By introducing this proposal, Birkeland is thrusting Utah into the heart of discussions surrounding gambling and fiscal policies. Especially considering that the state currently stands as one of the rare few in the US without a lottery system.
This proposal not only seeks to address the financial challenges faced by seniors but also sparks a broader conversation on the intersection of gaming practices and state revenue strategies.
Utah’s comprehensive ban on gambling
Utah stands out among the five states in the United States that do not have a state lottery. It shares this distinction with Hawaii as the only two states where all forms of legal gambling are strictly prohibited.
It is worth emphasizing that in Utah, the prohibition extends beyond lotteries, encompassing all games of chance. In essence, the state maintains a comprehensive ban on any activity involving luck or randomness, setting it apart from the majority of states that embrace various forms of legalized gambling.
Birkeland argues revenue as a reason for gambling legalization
According to Birkeland, it is estimated that the state is forfeiting a potential revenue stream of up to $200 million in lottery ticket sales. Presently, this money is flowing into the coffers of neighboring states such as Idaho, Wyoming, and Arizona, as Utah residents cross state lines to partake in lottery purchases.

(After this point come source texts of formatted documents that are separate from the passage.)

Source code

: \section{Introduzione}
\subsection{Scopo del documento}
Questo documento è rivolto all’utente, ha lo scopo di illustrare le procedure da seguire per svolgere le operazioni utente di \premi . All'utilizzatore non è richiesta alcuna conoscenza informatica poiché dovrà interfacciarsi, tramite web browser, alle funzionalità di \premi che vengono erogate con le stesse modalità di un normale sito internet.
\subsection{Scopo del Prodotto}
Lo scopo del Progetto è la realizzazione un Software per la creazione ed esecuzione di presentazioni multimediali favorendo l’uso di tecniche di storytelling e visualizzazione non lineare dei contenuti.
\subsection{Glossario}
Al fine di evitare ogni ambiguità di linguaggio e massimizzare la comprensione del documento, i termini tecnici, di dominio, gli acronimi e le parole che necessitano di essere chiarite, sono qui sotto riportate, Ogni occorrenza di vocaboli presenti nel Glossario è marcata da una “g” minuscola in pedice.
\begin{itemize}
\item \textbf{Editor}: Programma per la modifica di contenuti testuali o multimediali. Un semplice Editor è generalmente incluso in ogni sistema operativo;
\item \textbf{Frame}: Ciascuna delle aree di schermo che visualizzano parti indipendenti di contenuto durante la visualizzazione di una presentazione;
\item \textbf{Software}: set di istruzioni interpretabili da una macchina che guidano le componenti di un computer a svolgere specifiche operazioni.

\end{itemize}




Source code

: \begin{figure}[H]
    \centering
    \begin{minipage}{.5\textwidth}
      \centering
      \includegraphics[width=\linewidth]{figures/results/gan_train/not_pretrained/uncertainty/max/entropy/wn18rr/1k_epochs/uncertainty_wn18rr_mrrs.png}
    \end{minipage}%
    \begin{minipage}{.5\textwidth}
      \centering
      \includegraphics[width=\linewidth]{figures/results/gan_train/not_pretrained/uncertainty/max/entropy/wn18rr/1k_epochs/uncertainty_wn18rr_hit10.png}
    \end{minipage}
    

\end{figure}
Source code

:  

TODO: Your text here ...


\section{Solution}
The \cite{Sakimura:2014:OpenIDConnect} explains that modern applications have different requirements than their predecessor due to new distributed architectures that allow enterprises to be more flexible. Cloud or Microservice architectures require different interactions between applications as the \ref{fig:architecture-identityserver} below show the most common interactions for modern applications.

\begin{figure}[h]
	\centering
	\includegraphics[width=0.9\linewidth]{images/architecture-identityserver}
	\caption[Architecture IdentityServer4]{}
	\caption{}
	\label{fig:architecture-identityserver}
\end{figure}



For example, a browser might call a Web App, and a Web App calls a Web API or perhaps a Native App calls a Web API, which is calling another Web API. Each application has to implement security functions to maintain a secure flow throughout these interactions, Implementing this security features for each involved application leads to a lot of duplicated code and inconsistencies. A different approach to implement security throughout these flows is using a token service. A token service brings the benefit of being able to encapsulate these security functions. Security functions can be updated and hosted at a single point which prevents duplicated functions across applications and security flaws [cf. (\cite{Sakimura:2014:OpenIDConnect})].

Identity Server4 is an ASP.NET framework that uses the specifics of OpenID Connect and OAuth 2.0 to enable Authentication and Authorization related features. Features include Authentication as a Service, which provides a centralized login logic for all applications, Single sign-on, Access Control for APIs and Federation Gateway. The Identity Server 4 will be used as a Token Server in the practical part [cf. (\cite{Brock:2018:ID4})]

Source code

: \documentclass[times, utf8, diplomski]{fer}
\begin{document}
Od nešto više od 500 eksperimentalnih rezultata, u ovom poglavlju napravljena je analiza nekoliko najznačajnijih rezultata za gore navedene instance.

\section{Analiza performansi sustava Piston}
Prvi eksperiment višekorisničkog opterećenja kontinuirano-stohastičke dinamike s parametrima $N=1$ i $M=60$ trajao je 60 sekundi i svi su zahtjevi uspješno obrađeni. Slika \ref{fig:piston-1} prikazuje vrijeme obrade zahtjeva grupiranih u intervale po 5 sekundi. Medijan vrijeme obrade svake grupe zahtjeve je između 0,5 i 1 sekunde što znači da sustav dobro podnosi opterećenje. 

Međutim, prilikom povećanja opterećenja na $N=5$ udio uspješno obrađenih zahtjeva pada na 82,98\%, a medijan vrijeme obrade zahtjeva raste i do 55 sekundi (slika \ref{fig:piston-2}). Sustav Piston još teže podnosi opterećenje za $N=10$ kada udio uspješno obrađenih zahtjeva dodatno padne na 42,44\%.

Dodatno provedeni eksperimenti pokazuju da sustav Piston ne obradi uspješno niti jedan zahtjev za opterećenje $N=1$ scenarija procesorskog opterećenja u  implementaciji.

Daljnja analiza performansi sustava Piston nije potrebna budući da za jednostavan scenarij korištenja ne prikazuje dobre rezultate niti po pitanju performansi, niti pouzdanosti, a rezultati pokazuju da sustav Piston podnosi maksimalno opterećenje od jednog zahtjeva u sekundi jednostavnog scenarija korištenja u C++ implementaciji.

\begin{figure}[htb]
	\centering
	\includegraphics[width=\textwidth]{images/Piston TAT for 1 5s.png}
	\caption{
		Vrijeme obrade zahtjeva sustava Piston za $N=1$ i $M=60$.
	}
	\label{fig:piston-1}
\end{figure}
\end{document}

This not only represents a missed economic opportunity for Utah but also underscores the real-world impact of divergent policies on residents’ behavior and financial flows between states.
Birkeland has put forth a comprehensive proposal that involves a constitutional amendment, necessitating the backing of two-thirds of lawmakers in both chambers. And the subsequent approval by a majority of voters in the upcoming general election.

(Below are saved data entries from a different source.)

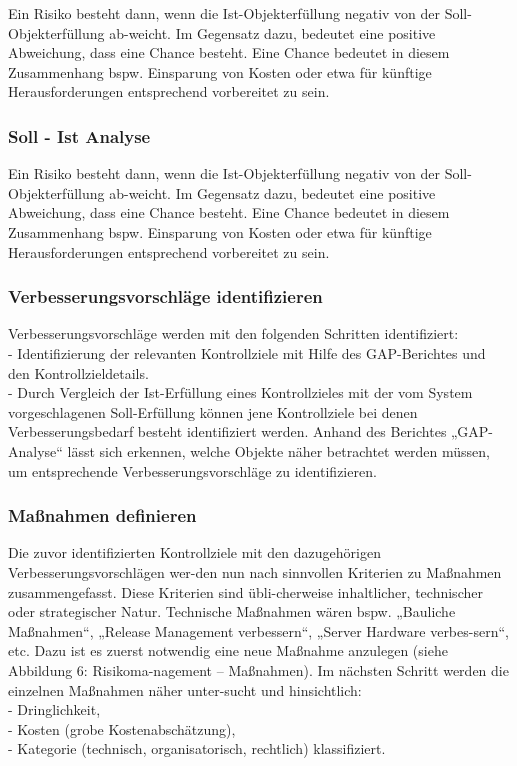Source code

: Ein Risiko besteht dann, wenn die Ist-Objekterfüllung negativ von der Soll-Objekterfüllung ab-weicht. Im Gegensatz dazu, bedeutet eine positive Abweichung, dass eine Chance besteht. Eine Chance bedeutet in diesem Zusammenhang bspw. Einsparung von Kosten oder etwa für künftige Herausforderungen entsprechend vorbereitet zu sein.
\subsubsection{Soll - Ist Analyse}
Ein Risiko besteht dann, wenn die Ist-Objekterfüllung negativ von der Soll-Objekterfüllung ab-weicht. Im Gegensatz dazu, bedeutet eine positive Abweichung, dass eine Chance besteht. Eine Chance bedeutet in diesem Zusammenhang bspw. Einsparung von Kosten oder etwa für künftige Herausforderungen entsprechend vorbereitet zu sein.

\subsubsection{Verbesserungsvorschläge identifizieren}
Verbesserungsvorschläge werden mit den folgenden Schritten identifiziert:\\
- Identifizierung der relevanten Kontrollziele mit Hilfe des GAP-Berichtes und den Kontrollzieldetails.
\\- Durch Vergleich der Ist-Erfüllung eines Kontrollzieles mit der vom System vorgeschlagenen Soll-Erfüllung können jene Kontrollziele bei denen Verbesserungsbedarf besteht identifiziert werden.
Anhand des Berichtes „GAP-Analyse“ lässt sich erkennen, welche Objekte näher betrachtet werden müssen, um entsprechende Verbesserungsvorschläge zu identifizieren.
\subsubsection{Maßnahmen definieren}
Die zuvor identifizierten Kontrollziele mit den dazugehörigen Verbesserungsvorschlägen wer-den nun nach sinnvollen Kriterien zu Maßnahmen zusammengefasst. Diese Kriterien sind übli-cherweise inhaltlicher, technischer oder strategischer Natur. Technische Maßnahmen wären bspw. „Bauliche Maßnahmen“, „Release Management verbessern“, „Server Hardware verbes-sern“, etc.
Dazu ist es zuerst notwendig eine neue Maßnahme anzulegen (siehe Abbildung 6: Risikoma-nagement – Maßnahmen). Im nächsten Schritt werden die einzelnen Maßnahmen näher unter-sucht und hinsichtlich:\\
- Dringlichkeit,\\
- Kosten (grobe Kostenabschätzung),\\
- Kategorie (technisch, organisatorisch, rechtlich)
klassifiziert.
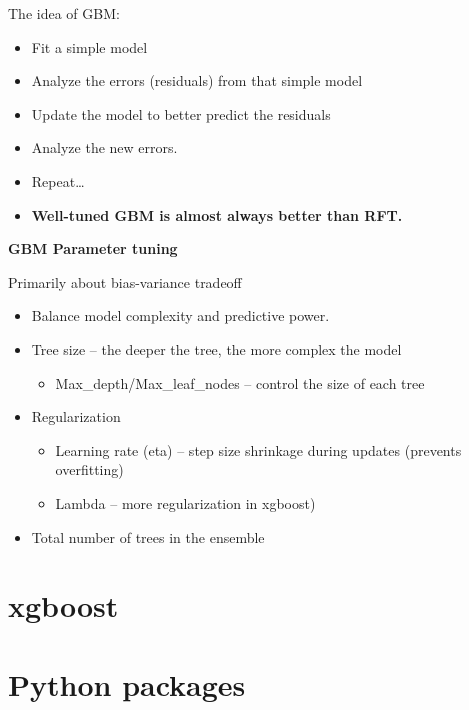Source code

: \documentclass[fontset=fandol,zihao=false,scheme=chinese,heading=true,UTF8]{ctexbook}
\providecommand{\tightlist}{%
  \setlength{\itemsep}{0pt}\setlength{\parskip}{0pt}}
\begin{document}
The idea of GBM:

\begin{itemize}
\tightlist
\item
  Fit a simple model
\item
  Analyze the errors (residuals) from that simple model
\item
  Update the model to better predict the residuals
\item
  Analyze the new errors.
\item
  Repeat\ldots{}
\item
  \textbf{Well-tuned GBM is almost always better than RFT.}
\end{itemize}

\textbf{GBM Parameter tuning}

Primarily about bias-variance tradeoff

\begin{itemize}
\tightlist
\item
  Balance model complexity and predictive power.
\item
  Tree size -- the deeper the tree, the more complex the model

  \begin{itemize}
  \tightlist
  \item
    Max\_depth/Max\_leaf\_nodes -- control the size of each tree
  \end{itemize}
\item
  Regularization

  \begin{itemize}
  \tightlist
  \item
    Learning rate (eta) -- step size shrinkage during updates (prevents overfitting)
  \item
    Lambda -- more regularization in xgboost)
  \end{itemize}
\item
  Total number of trees in the ensemble
\end{itemize}

\hypertarget{xgboost}{%
\section{xgboost}\label{xgboost}}

\hypertarget{python-packages}{%
\section{Python packages}\label{python-packages}}
\end{document}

Birkeland stated in a KSL TV 5 news story:
“I’ve ran a number of bills that try to cap property taxes and try to reduce government spending, and none of them ever go anywhere. And so, for my colleagues, for individuals who are opposed to the lottery, where the revenue would reduce property taxes, I’d say, ‘Then what?’ …
I think that’s a really important conversation to have on Capitol Hill as we go into this session because that is really the No. 1 concern of my constituents. And if we need to have the conversation around a lottery to elevate that and actually address the issue, then so be it.”

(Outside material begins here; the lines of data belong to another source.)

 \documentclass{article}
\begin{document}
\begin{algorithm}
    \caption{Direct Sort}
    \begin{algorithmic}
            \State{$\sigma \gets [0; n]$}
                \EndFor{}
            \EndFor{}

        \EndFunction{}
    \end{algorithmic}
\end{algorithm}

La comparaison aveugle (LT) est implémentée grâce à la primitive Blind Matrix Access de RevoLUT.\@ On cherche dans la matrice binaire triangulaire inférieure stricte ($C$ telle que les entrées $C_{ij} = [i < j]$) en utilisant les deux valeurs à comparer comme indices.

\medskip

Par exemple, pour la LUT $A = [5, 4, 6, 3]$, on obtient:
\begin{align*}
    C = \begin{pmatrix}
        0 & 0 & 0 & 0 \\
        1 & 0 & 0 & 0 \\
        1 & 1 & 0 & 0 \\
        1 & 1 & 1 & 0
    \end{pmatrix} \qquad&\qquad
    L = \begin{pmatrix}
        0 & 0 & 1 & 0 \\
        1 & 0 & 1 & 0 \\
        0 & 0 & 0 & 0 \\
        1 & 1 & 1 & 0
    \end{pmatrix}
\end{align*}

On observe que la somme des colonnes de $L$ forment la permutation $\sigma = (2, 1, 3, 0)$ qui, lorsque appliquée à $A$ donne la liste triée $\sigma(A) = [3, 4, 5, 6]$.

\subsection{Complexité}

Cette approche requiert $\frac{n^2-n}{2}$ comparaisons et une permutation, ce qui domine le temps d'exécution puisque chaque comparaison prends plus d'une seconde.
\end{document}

Utah’s prior failed attempts at gambling legalization
Past endeavors in the legislature to revise these regulations have struggled to gain momentum. In 2018, a pivotal US Supreme Court ruling nullified a federal law prohibiting sports betting in most states.
Despite numerous states opting to legalize betting in the wake of this decision, Utah remained steadfast in maintaining its prohibition.
In 2021, a state senator from Provo introduced a bill seeking to legalize “skill-based games.” However, the proposal encountered resistance, with concerns raised about the potential gateway it might create for expanding legal gambling in Utah.
Similarly, a 2019 proposal to permit betting on horse races hit a roadblock and failed to advance.
Birkeland’s current proposal is facing opposition from a prominent figure in Utah. Governor Spencer Cox, while lacking the authority to veto constitutional amendments, expressed his disapproval during a recent monthly news conference.
This underscores the contentious nature of the proposal, with diverse opinions within the state’s leadership on the prospect of altering gambling laws signaling potential challenges for Birkeland’s initiative.